[Task objective]:
Determine how many lines of the records include "self", and answer with the number alone.

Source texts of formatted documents
<<<<

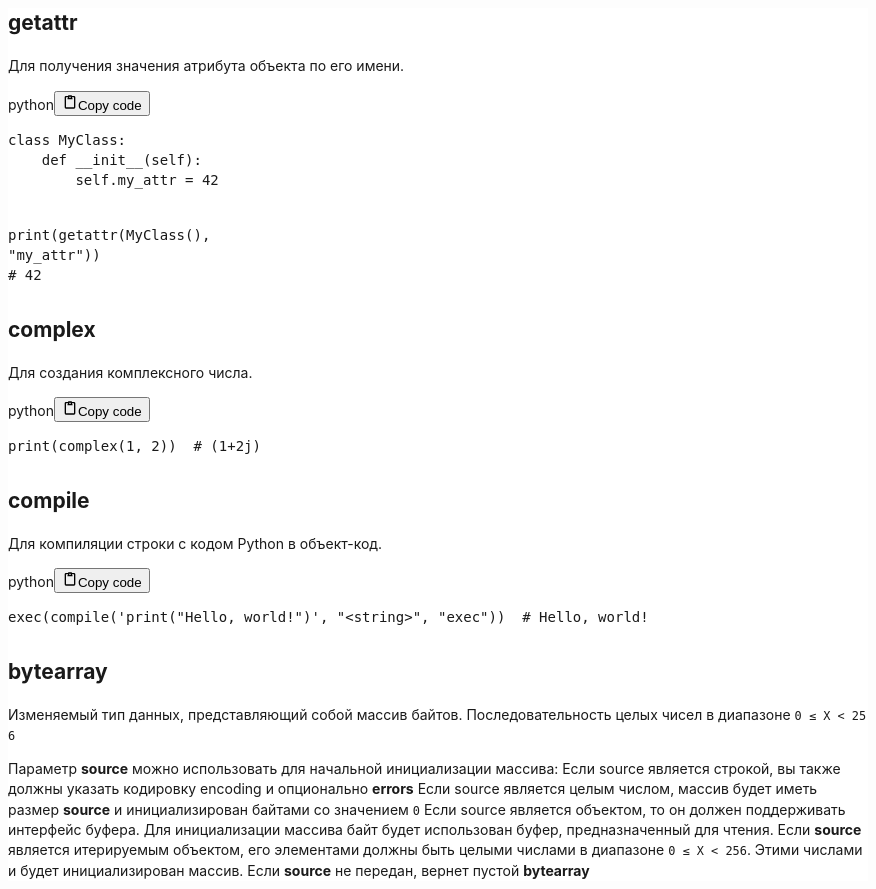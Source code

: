 <h2>getattr</h2>
<p>Для получения значения атрибута объекта по его имени.</p>
<div class="code_element"><div class="lang_line"><text>python</text><button class="copy_code_button" onclick="CopyCode(this)"><svg style="width: 1.2em;height: 1.2em;" aria-hidden="true" xmlns="http://www.w3.org/2000/svg" fill="none" viewBox="0 0 24 24"><path stroke="currentColor" stroke-linecap="round" stroke-linejoin="round" stroke-width="2" d="M15 4h3a1 1 0 0 1 1 1v15a1 1 0 0 1-1 1H6a1 1 0 0 1-1-1V5a1 1 0 0 1 1-1h3m0 3h6m-5-4v4h4V3h-4Z"/></svg><text>Copy code</text></button></div><div class="code language-python"><div class="highlight"><pre><span></span><span class="k">class</span> <span class="nc">MyClass</span><span class="p">:</span>
    <span class="k">def</span> <span class="fm">__init__</span><span class="p">(</span><span class="bp">self</span><span class="p">):</span>
        <span class="bp">self</span><span class="o">.</span><span class="n">my_attr</span> <span class="o">=</span> <span class="mi">42</span>

<span class="nb">print</span><span class="p">(</span><span class="nb">getattr</span><span class="p">(</span><span class="n">MyClass</span><span class="p">(),</span> <span class="s2">&quot;my_attr&quot;</span><span class="p">))</span>  <span class="c1"># 42</span>
</pre></div></div></div>

<h2>complex</h2>
<p>Для создания комплексного числа.</p>
<div class="code_element"><div class="lang_line"><text>python</text><button class="copy_code_button" onclick="CopyCode(this)"><svg style="width: 1.2em;height: 1.2em;" aria-hidden="true" xmlns="http://www.w3.org/2000/svg" fill="none" viewBox="0 0 24 24"><path stroke="currentColor" stroke-linecap="round" stroke-linejoin="round" stroke-width="2" d="M15 4h3a1 1 0 0 1 1 1v15a1 1 0 0 1-1 1H6a1 1 0 0 1-1-1V5a1 1 0 0 1 1-1h3m0 3h6m-5-4v4h4V3h-4Z"/></svg><text>Copy code</text></button></div><div class="code language-python"><div class="highlight"><pre><span></span><span class="nb">print</span><span class="p">(</span><span class="nb">complex</span><span class="p">(</span><span class="mi">1</span><span class="p">,</span> <span class="mi">2</span><span class="p">))</span>  <span class="c1"># (1+2j)</span>
</pre></div></div></div>

<h2>compile</h2>
<p>Для компиляции строки с кодом Python в объект-код.</p>
<div class="code_element"><div class="lang_line"><text>python</text><button class="copy_code_button" onclick="CopyCode(this)"><svg style="width: 1.2em;height: 1.2em;" aria-hidden="true" xmlns="http://www.w3.org/2000/svg" fill="none" viewBox="0 0 24 24"><path stroke="currentColor" stroke-linecap="round" stroke-linejoin="round" stroke-width="2" d="M15 4h3a1 1 0 0 1 1 1v15a1 1 0 0 1-1 1H6a1 1 0 0 1-1-1V5a1 1 0 0 1 1-1h3m0 3h6m-5-4v4h4V3h-4Z"/></svg><text>Copy code</text></button></div><div class="code language-python"><div class="highlight"><pre><span></span><span class="n">exec</span><span class="p">(</span><span class="nb">compile</span><span class="p">(</span><span class="s1">&#39;print(&quot;Hello, world!&quot;)&#39;</span><span class="p">,</span> <span class="s2">&quot;&lt;string&gt;&quot;</span><span class="p">,</span> <span class="s2">&quot;exec&quot;</span><span class="p">))</span>  <span class="c1"># Hello, world!</span>
</pre></div></div></div>

<h2>bytearray</h2>
<p>Изменяемый тип данных, представляющий собой массив байтов.
Последовательность целых чисел в диапазоне <code>0 ≤ X &lt; 256</code></p>
<p>Параметр <strong>source</strong> можно использовать для начальной инициализации массива:
Если source является строкой, вы также должны указать кодировку encoding и опционально <strong>errors</strong>
Если source является целым числом, массив будет иметь размер <strong>source</strong> и инициализирован байтами со значением <code>0</code>
Если source является объектом, то он должен поддерживать интерфейс буфера.
Для инициализации массива байт будет использован буфер, предназначенный для чтения.
Если <strong>source</strong> является итерируемым объектом, его элементами должны быть целыми числами в диапазоне <code>0 ≤ X &lt; 256</code>.
Этими числами и будет инициализирован массив.
Если <strong>source</strong> не передан, вернет пустой <strong>bytearray</strong></p>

>>>>

[Reply to the exercise]:
2